- What the exercise asks -
Copy out each line from the material where the word "case" is found.

- Data for the task -
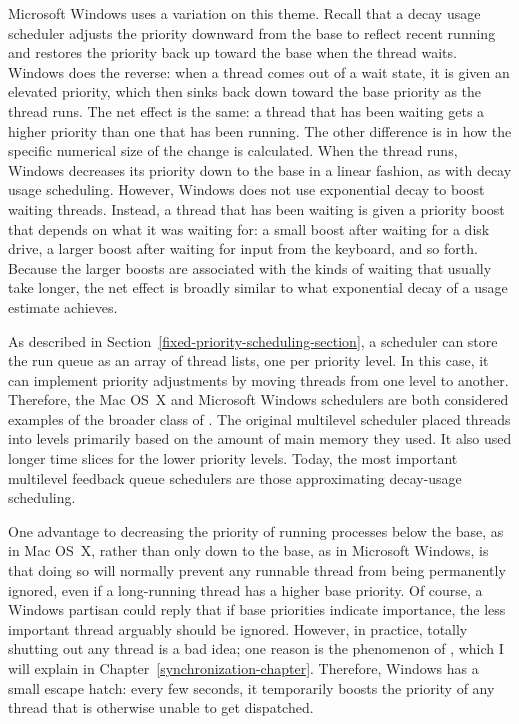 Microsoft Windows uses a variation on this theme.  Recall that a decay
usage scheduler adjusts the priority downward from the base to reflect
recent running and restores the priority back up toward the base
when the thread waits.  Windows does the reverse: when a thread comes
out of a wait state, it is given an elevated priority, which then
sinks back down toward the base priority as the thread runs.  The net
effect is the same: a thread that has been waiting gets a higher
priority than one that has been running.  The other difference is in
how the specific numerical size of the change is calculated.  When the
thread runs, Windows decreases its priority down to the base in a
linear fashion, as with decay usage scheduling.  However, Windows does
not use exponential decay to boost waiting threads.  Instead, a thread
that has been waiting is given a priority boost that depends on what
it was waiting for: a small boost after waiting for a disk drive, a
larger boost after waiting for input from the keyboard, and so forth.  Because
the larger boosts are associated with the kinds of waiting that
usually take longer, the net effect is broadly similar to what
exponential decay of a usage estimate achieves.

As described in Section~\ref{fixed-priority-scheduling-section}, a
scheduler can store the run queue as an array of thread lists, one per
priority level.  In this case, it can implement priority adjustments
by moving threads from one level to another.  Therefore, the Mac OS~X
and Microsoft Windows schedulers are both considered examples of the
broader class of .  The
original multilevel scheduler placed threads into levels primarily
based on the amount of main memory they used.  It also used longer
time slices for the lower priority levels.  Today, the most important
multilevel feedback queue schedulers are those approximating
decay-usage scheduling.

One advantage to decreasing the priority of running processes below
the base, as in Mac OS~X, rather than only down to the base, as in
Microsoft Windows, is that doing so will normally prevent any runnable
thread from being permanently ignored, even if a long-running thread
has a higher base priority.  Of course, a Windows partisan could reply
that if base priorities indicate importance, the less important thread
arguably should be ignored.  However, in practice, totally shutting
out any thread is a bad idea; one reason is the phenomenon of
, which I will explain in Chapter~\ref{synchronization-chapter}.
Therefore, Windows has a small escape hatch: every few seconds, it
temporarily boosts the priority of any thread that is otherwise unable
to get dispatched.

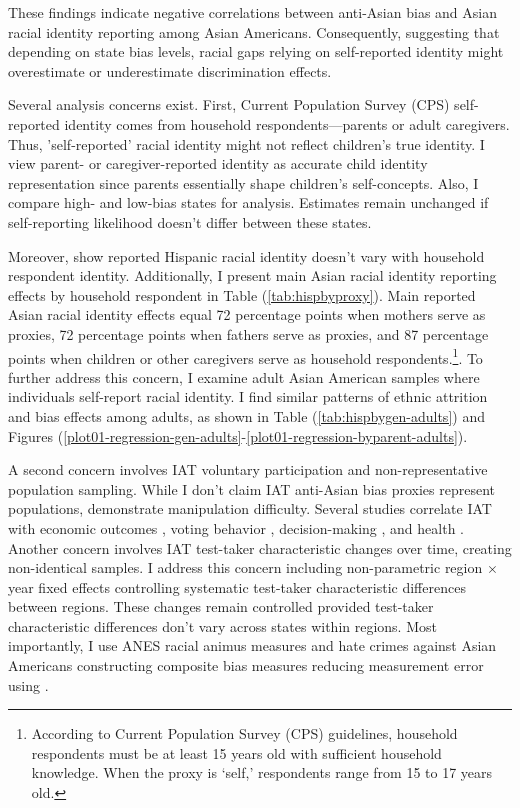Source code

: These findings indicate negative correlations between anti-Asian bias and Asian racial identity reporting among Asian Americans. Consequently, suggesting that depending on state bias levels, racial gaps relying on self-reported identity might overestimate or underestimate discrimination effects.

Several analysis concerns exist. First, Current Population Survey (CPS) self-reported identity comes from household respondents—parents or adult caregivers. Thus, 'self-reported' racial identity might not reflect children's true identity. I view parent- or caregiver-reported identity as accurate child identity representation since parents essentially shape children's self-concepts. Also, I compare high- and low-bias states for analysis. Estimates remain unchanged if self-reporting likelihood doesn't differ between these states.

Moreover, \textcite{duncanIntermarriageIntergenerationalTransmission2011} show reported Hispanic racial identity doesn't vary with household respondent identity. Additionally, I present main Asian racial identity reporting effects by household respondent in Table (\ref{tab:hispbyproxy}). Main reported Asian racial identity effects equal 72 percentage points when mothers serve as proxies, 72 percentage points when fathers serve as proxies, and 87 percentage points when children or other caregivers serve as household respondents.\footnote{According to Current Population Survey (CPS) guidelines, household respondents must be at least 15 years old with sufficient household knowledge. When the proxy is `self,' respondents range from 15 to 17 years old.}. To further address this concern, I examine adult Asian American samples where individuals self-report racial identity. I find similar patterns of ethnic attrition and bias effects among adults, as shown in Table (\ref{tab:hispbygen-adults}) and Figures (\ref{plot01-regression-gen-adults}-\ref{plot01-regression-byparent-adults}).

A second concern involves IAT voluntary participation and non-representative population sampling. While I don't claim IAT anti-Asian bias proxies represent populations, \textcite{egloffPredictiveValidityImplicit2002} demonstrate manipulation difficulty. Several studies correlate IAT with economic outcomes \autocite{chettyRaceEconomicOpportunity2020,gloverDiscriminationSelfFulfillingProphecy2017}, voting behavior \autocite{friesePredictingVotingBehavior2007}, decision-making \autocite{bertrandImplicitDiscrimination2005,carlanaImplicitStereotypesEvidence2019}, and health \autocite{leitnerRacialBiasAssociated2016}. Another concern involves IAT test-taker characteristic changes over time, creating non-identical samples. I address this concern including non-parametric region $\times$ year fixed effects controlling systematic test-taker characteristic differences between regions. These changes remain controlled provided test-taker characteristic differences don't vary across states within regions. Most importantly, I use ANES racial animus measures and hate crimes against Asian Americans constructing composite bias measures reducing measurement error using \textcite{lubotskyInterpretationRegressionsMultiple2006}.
* * *
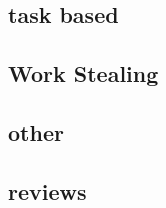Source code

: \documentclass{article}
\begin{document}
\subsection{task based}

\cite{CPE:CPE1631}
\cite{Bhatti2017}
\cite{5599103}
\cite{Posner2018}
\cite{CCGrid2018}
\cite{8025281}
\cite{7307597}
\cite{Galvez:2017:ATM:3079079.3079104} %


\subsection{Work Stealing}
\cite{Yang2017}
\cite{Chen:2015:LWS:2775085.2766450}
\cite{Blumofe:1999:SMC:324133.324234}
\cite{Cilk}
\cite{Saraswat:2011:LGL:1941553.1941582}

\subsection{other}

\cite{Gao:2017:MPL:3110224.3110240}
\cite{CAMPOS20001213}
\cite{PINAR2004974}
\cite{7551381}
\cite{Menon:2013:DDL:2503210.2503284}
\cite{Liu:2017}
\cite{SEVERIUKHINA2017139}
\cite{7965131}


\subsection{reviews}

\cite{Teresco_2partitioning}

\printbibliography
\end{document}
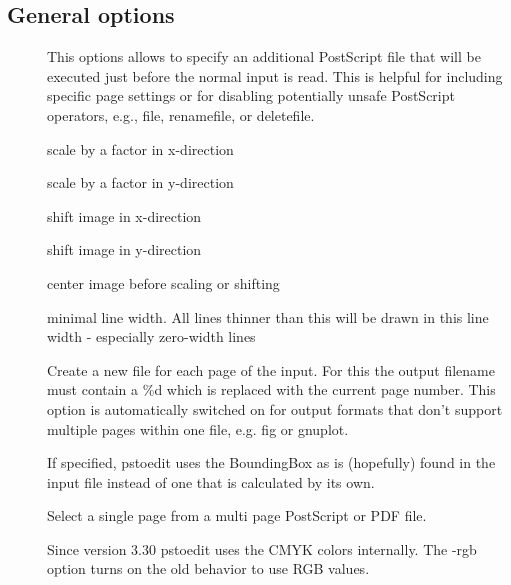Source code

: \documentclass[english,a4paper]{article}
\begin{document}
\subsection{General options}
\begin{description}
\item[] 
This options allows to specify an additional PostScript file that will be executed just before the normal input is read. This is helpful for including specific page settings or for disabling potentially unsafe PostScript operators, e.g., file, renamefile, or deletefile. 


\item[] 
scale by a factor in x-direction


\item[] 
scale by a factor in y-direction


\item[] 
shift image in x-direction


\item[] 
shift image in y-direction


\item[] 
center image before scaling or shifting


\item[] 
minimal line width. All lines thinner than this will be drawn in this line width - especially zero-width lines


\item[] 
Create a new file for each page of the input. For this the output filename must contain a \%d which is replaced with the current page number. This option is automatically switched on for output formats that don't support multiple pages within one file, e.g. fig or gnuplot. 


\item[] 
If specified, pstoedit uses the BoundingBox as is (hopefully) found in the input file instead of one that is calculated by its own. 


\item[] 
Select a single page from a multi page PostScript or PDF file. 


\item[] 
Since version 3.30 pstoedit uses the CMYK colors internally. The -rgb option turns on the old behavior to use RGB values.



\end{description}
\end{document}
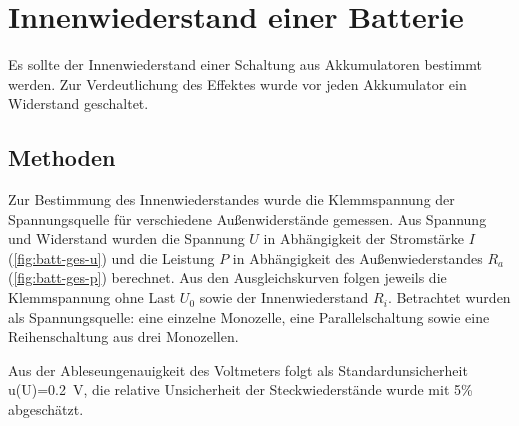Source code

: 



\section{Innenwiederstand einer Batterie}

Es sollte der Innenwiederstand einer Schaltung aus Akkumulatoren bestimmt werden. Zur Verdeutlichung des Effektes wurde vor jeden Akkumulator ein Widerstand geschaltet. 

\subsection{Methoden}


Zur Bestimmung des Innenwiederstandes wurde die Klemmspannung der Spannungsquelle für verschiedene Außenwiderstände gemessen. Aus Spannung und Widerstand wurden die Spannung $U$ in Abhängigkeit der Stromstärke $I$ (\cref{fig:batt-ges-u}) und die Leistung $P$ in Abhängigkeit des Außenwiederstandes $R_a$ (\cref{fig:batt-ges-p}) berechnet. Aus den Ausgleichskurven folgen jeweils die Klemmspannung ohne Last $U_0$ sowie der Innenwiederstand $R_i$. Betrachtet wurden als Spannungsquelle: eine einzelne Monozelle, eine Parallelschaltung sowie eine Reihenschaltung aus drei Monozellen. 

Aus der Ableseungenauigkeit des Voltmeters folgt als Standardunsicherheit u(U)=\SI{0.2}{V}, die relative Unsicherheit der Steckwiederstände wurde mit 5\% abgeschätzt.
--
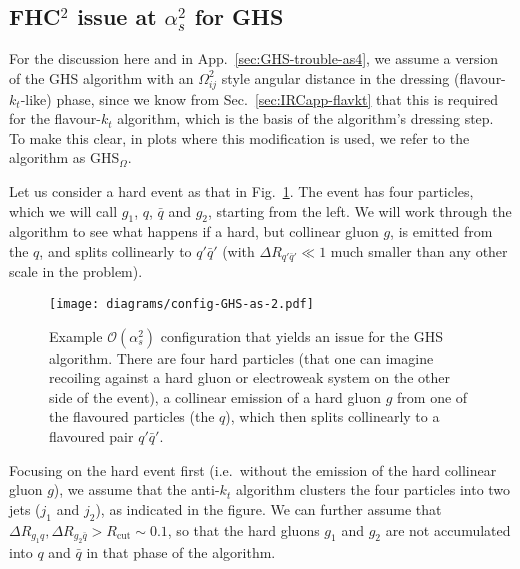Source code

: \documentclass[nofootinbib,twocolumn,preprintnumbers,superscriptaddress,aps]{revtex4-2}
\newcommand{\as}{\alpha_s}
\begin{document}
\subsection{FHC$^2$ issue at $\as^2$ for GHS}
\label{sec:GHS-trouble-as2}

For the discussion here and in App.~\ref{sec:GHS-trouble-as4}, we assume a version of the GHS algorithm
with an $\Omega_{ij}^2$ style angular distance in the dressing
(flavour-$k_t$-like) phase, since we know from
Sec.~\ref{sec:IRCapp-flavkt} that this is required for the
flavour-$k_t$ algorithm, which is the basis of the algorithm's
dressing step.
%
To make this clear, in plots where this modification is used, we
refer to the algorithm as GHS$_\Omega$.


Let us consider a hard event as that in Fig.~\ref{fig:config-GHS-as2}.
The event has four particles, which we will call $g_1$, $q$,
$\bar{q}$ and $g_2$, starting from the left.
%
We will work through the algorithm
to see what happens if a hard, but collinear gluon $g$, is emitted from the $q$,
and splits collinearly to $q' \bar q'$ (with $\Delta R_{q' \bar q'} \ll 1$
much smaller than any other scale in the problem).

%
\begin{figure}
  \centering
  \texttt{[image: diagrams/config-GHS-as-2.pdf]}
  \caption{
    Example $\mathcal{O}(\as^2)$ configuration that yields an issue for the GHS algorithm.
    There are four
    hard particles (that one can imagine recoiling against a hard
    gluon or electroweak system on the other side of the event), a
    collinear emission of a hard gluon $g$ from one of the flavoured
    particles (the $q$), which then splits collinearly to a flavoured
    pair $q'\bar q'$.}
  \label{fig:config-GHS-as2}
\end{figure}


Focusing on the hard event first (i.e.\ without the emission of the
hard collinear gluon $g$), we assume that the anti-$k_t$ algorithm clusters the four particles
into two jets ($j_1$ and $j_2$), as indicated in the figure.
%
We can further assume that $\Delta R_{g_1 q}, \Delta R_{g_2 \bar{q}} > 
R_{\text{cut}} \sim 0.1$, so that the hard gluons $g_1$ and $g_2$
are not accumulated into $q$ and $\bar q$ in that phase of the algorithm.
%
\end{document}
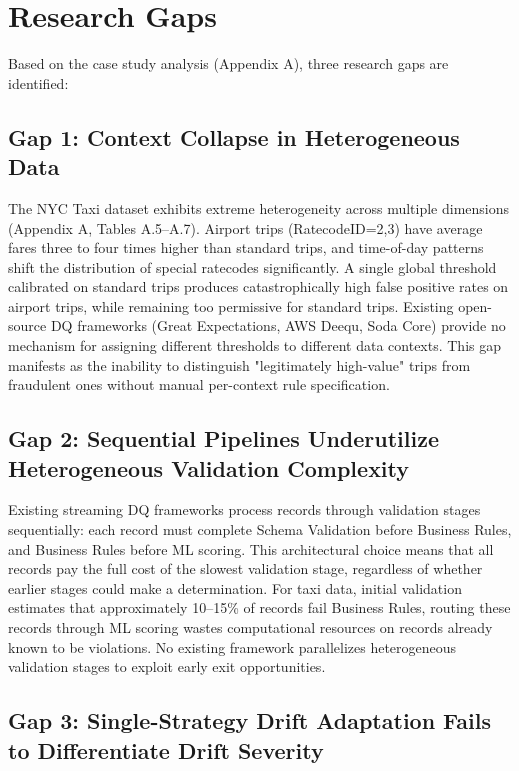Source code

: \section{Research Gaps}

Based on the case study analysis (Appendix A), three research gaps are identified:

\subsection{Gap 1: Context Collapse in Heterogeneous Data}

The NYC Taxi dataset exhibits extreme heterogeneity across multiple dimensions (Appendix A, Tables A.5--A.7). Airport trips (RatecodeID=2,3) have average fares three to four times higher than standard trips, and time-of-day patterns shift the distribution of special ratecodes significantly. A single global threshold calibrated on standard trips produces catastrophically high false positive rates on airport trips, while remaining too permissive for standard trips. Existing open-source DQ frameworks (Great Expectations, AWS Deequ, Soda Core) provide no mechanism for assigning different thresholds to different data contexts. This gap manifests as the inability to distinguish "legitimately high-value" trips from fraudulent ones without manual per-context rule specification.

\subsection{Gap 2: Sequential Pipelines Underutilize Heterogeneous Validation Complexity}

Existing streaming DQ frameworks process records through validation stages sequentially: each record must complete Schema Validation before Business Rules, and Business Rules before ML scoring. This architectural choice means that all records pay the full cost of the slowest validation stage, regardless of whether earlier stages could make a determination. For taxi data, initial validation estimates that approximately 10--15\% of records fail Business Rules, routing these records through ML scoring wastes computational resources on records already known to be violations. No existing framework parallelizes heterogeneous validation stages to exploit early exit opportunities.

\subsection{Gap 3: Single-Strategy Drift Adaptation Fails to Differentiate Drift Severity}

- Answer to this problem -
priority level.  In this case, it can implement priority adjustments
Based on the case study analysis (Appendix A), three research gaps are identified:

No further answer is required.